TAMPA, FL. An employee at Circles Bistro on Dale Mabry was not reporting illness symptoms to management during a May 13 inspection, a violation that state records flag as among the most direct routes to a multi-victim outbreak. The restaurant, at 13002 N Dale Mabry Hwy, was not closed.
Inspectors documented six high-severity violations and two intermediate violations during that visit. The six high-severity citations covered illness reporting, handwashing technique, shellfish identification records, food contact surface sanitation, consumer advisory notices for raw foods, and the absence of a person in charge performing managerial duties.
What Inspectors Found
The illness reporting violation is the one inspectors and epidemiologists treat with the most urgency.

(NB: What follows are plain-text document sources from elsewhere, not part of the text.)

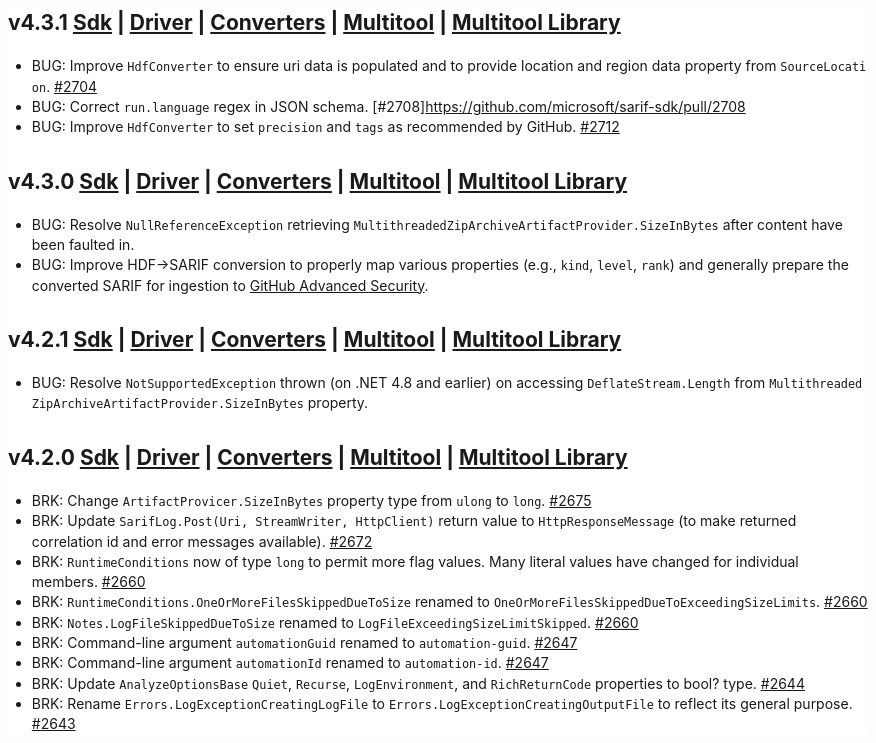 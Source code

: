 ## **v4.3.1** [Sdk](https://www.nuget.org/packages/Sarif.Sdk/v4.3.1) | [Driver](https://www.nuget.org/packages/Sarif.Driver/v4.3.1) | [Converters](https://www.nuget.org/packages/Sarif.Converters/v4.3.1)  | [Multitool](https://www.nuget.org/packages/Sarif.Multitool/v4.3.1) | [Multitool Library](https://www.nuget.org/packages/Sarif.Multitool.Library/v4.3.2)
* BUG: Improve `HdfConverter` to ensure uri data is populated and to provide location and region data property from `SourceLocation`. [#2704](https://github.com/microsoft/sarif-sdk/pull/2704)
* BUG: Correct `run.language` regex in JSON schema. [#2708]https://github.com/microsoft/sarif-sdk/pull/2708
* BUG: Improve `HdfConverter` to set `precision` and `tags` as recommended by GitHub. [#2712](https://github.com/microsoft/sarif-sdk/pull/2712)

## **v4.3.0** [Sdk](https://www.nuget.org/packages/Sarif.Sdk/v4.3.0) | [Driver](https://www.nuget.org/packages/Sarif.Driver/v4.3.0) | [Converters](https://www.nuget.org/packages/Sarif.Converters/v4.3.0) | [Multitool](https://www.nuget.org/packages/Sarif.Multitool/v4.3.0) | [Multitool Library](https://www.nuget.org/packages/Sarif.Multitool.Library/v4.3.0)
* BUG: Resolve `NullReferenceException` retrieving `MultithreadedZipArchiveArtifactProvider.SizeInBytes` after content have been faulted in.
* BUG: Improve HDF->SARIF conversion to properly map various properties (e.g., `kind`, `level`, `rank`) and generally prepare the converted SARIF for ingestion to [GitHub Advanced Security](https://docs.github.com/en/code-security/code-scanning/integrating-with-code-scanning/sarif-support-for-code-scanning).

## **v4.2.1** [Sdk](https://www.nuget.org/packages/Sarif.Sdk/4.2.1) | [Driver](https://www.nuget.org/packages/Sarif.Driver/4.2.1) | [Converters](https://www.nuget.org/packages/Sarif.Converters/4.2.1) | [Multitool](https://www.nuget.org/packages/Sarif.Multitool/4.2.1) | [Multitool Library](https://www.nuget.org/packages/Sarif.Multitool.Library/4.2.1)
* BUG: Resolve `NotSupportedException` thrown (on .NET 4.8 and earlier) on accessing `DeflateStream.Length` from `MultithreadedZipArchiveArtifactProvider.SizeInBytes` property. 

## **v4.2.0** [Sdk](https://www.nuget.org/packages/Sarif.Sdk/4.2.0) | [Driver](https://www.nuget.org/packages/Sarif.Driver/4.2.0) | [Converters](https://www.nuget.org/packages/Sarif.Converters/4.2.0) | [Multitool](https://www.nuget.org/packages/Sarif.Multitool/4.2.0) | [Multitool Library](https://www.nuget.org/packages/Sarif.Multitool.Library/4.2.0)
* BRK: Change `ArtifactProvicer.SizeInBytes` property type from `ulong` to `long`. [#2675](https://github.com/microsoft/sarif-sdk/pull/2675)
* BRK: Update `SarifLog.Post(Uri, StreamWriter, HttpClient)` return value to `HttpResponseMessage` (to make returned correlation id and error messages available). [#2672](https://github.com/microsoft/sarif-sdk/pull/2672)
* BRK: `RuntimeConditions` now of type `long` to permit more flag values. Many literal values have changed for individual members. [#2660](https://github.com/microsoft/sarif-sdk/pull/2660)
* BRK: `RuntimeConditions.OneOrMoreFilesSkippedDueToSize` renamed to `OneOrMoreFilesSkippedDueToExceedingSizeLimits`. [#2660](https://github.com/microsoft/sarif-sdk/pull/2660)
* BRK: `Notes.LogFileSkippedDueToSize` renamed to `LogFileExceedingSizeLimitSkipped`. [#2660](https://github.com/microsoft/sarif-sdk/pull/2660)
* BRK: Command-line argument `automationGuid` renamed to `automation-guid`. [#2647](https://github.com/microsoft/sarif-sdk/pull/2647)
* BRK: Command-line argument `automationId` renamed to `automation-id`. [#2647](https://github.com/microsoft/sarif-sdk/pull/2647)
* BRK: Update `AnalyzeOptionsBase` `Quiet`, `Recurse`, `LogEnvironment`, and `RichReturnCode` properties to bool? type. [#2644](https://github.com/microsoft/sarif-sdk/pull/2644)
* BRK: Rename `Errors.LogExceptionCreatingLogFile` to `Errors.LogExceptionCreatingOutputFile` to reflect its general purpose. [#2643](https://github.com/microsoft/sarif-sdk/pull/2643)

Food workers who continue preparing and serving food while experiencing symptoms are the documented primary cause of multi-victim foodborne outbreaks, particularly for norovirus, which can spread from a single infected worker to dozens of customers within a single service.
The shellfish records violation adds a separate layer of risk. When shell stock, oysters, clams, and mussels arrive without proper identification tags or those records are not maintained, there is no chain of traceability if a customer gets sick. A health department investigating an illness cannot trace the product back to its harvest bed, which is the only way to determine whether contamination was isolated or widespread.
The food contact surface citation compounds both of those concerns. Cutting boards, prep surfaces, and any surface that touches food directly are primary vehicles for transferring bacteria from one food to another. Inspectors found those surfaces were not being properly cleaned and sanitized.
No person in charge was present or performing oversight duties. That absence is not a paperwork issue. Without active managerial oversight, every other violation on the list becomes harder to catch and correct before food leaves the kitchen.
What These Violations Mean
The combination of illness reporting failures and improper handwashing technique at the same inspection is particularly significant. Handwashing is the last line of defense when an ill employee is on the line. Inspectors cited both failures on the same day, meaning the backup safety measure was also not functioning.
The consumer advisory violation affects a specific subset of diners who most need that information. Elderly customers, pregnant women, young children, and anyone with a compromised immune system face sharply elevated risk from raw or undercooked shellfish, meat, and eggs. Without a posted advisory, those customers have no way to make an informed choice before ordering.
Improperly cleaned multi-use utensils develop bacterial biofilms within 24 hours. Those biofilms are resistant to standard surface cleaning and require proper sanitization protocols to eliminate. The intermediate citation for utensil cleaning at Circles Bistro means those biofilms had the conditions to form.
The toilet facility violation is linked to handwashing compliance. When restroom facilities are inadequate or poorly maintained, employees are less likely to use them and less likely to wash hands properly before returning to food preparation.
The Longer Record
The May 2026 inspection is not an outlier for Circles Bistro. State records show 34 inspections on file and 335 total violations accumulated across the facility's history.
The six high-severity violations logged on May 13 match almost exactly what inspectors found on October 13, 2025, also six high and two intermediate. Before that, the May 2025 inspection produced six high-severity violations. The January 2025 inspection produced seven. The January 2024 inspection produced six.
That is five inspections across roughly 16 months, each producing six or more high-severity violations.
The restaurant has been emergency-closed twice. In May 2023, inspectors shut it down for fly activity; it reopened the following day. In October 2023, it was closed again, this time for roach activity, and reopened two days later. In the inspections immediately following both of those closures, violation counts climbed back toward the levels that preceded them.
The pattern across the inspection record is not one of improvement interrupted by setbacks. It is a consistent return to six or more high-severity violations, inspection after inspection, year after year.
Still Open
Florida's emergency closure authority is triggered when an inspector determines that conditions pose an immediate threat to public health. The six high-severity violations documented on May 13 did not meet that threshold, at least not in the judgment of the inspector on that visit.
The facility remained open.
Customers who ate at Circles Bistro on or after May 13 did so without knowing that an employee on site had not been reporting illness symptoms, that the shellfish on the menu could not be traced if someone got sick, and that no one in a supervisory role was actively overseeing any of it.